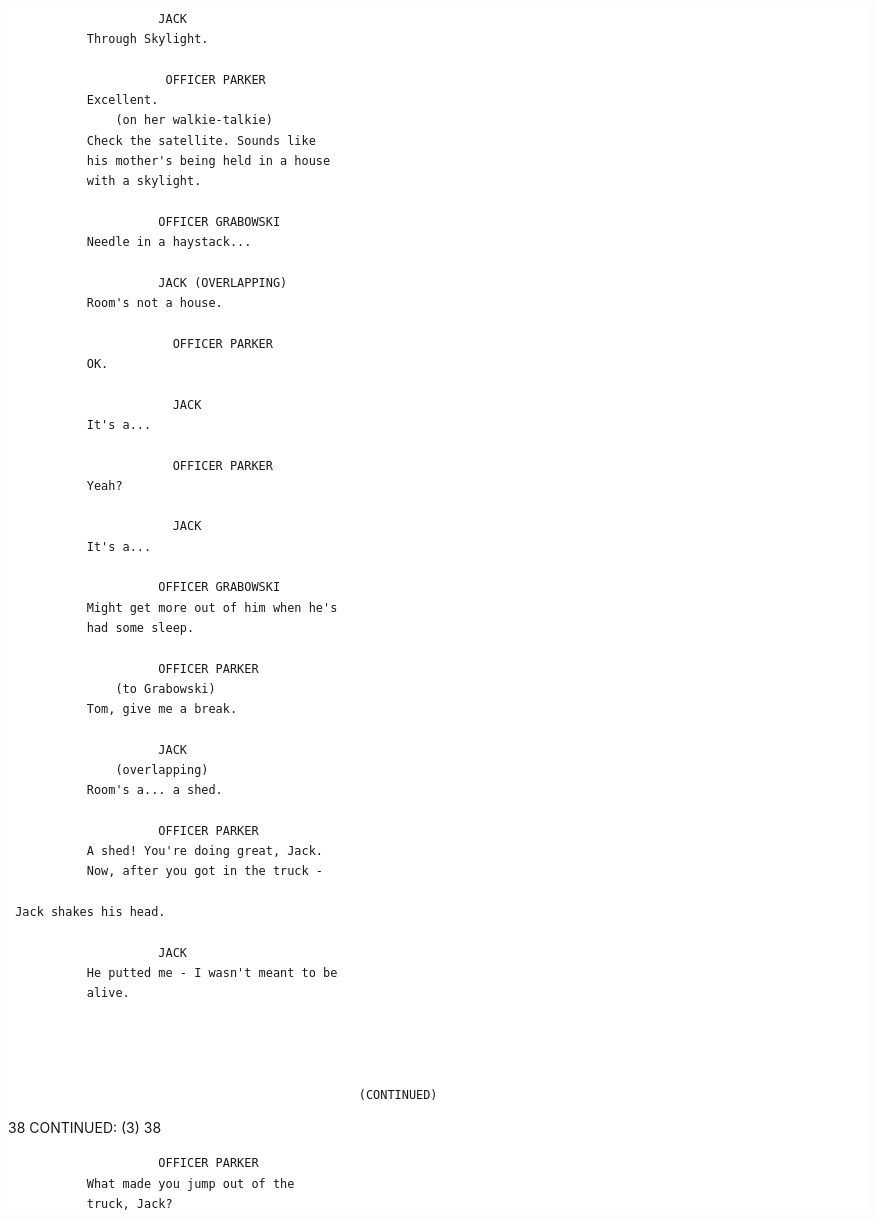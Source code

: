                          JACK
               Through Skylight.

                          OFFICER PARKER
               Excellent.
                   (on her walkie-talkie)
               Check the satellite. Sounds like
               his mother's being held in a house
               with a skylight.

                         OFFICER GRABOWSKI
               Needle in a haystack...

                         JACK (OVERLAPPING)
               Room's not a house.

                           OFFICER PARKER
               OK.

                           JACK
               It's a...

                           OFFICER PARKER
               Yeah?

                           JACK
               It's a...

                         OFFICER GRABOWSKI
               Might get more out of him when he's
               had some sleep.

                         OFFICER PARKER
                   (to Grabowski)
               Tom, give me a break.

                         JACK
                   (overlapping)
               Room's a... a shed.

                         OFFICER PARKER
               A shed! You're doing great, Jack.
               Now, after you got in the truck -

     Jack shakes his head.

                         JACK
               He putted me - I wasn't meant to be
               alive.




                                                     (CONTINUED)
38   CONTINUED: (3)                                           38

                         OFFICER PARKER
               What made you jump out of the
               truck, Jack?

==

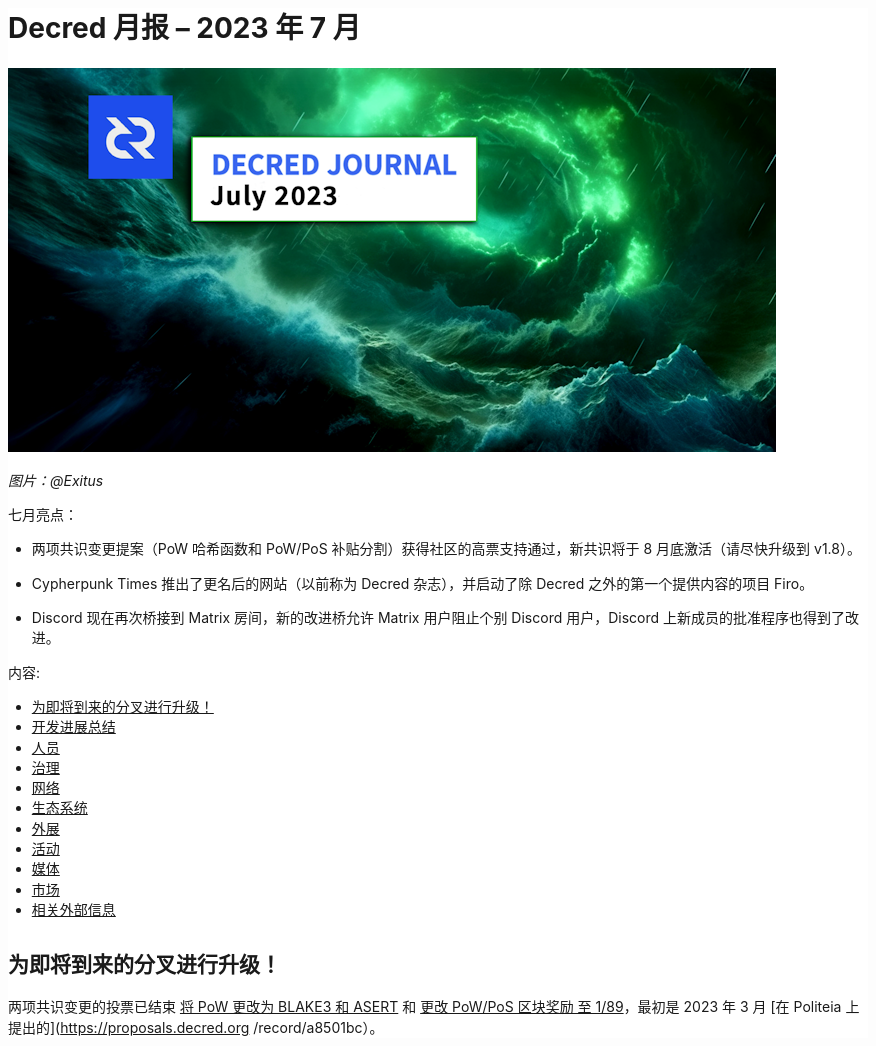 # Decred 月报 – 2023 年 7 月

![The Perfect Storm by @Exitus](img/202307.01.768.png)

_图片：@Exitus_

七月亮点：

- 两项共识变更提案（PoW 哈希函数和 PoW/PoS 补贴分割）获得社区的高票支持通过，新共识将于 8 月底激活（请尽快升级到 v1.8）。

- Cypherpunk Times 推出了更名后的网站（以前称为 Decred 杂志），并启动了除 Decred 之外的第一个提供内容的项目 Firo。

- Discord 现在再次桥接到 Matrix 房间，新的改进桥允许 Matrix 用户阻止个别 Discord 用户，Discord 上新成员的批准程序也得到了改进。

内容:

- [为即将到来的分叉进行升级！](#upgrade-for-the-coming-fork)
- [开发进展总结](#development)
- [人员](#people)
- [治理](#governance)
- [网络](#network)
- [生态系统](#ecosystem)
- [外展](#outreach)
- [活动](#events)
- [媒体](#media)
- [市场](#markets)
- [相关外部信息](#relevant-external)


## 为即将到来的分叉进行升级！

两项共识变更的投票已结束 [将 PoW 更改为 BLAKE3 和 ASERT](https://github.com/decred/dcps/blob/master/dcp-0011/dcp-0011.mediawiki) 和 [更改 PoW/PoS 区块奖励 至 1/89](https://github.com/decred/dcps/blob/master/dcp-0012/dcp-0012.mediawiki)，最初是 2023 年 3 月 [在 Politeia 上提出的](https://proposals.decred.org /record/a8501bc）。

---

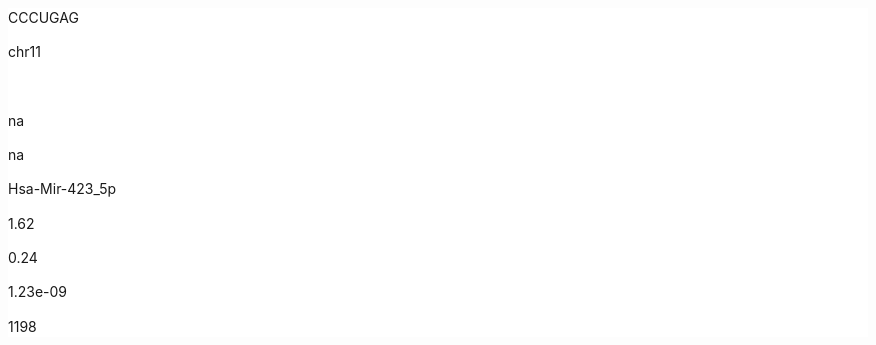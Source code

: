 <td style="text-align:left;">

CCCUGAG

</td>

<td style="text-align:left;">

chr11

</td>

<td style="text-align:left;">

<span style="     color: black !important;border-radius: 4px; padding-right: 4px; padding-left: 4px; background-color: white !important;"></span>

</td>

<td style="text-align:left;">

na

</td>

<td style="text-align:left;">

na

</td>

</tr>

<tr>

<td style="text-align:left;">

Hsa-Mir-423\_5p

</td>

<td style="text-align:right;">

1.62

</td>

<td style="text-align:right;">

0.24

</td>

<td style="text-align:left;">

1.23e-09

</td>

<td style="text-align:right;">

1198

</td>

■ Your assignment: From the data above, output only the lines between the line containing "(CONTINUED)" and the line containing "truck, Jack?", inclusive, exactly as written.

■ Result of the task:
                                                     (CONTINUED)
38   CONTINUED: (3)                                           38

                         OFFICER PARKER
               What made you jump out of the
               truck, Jack?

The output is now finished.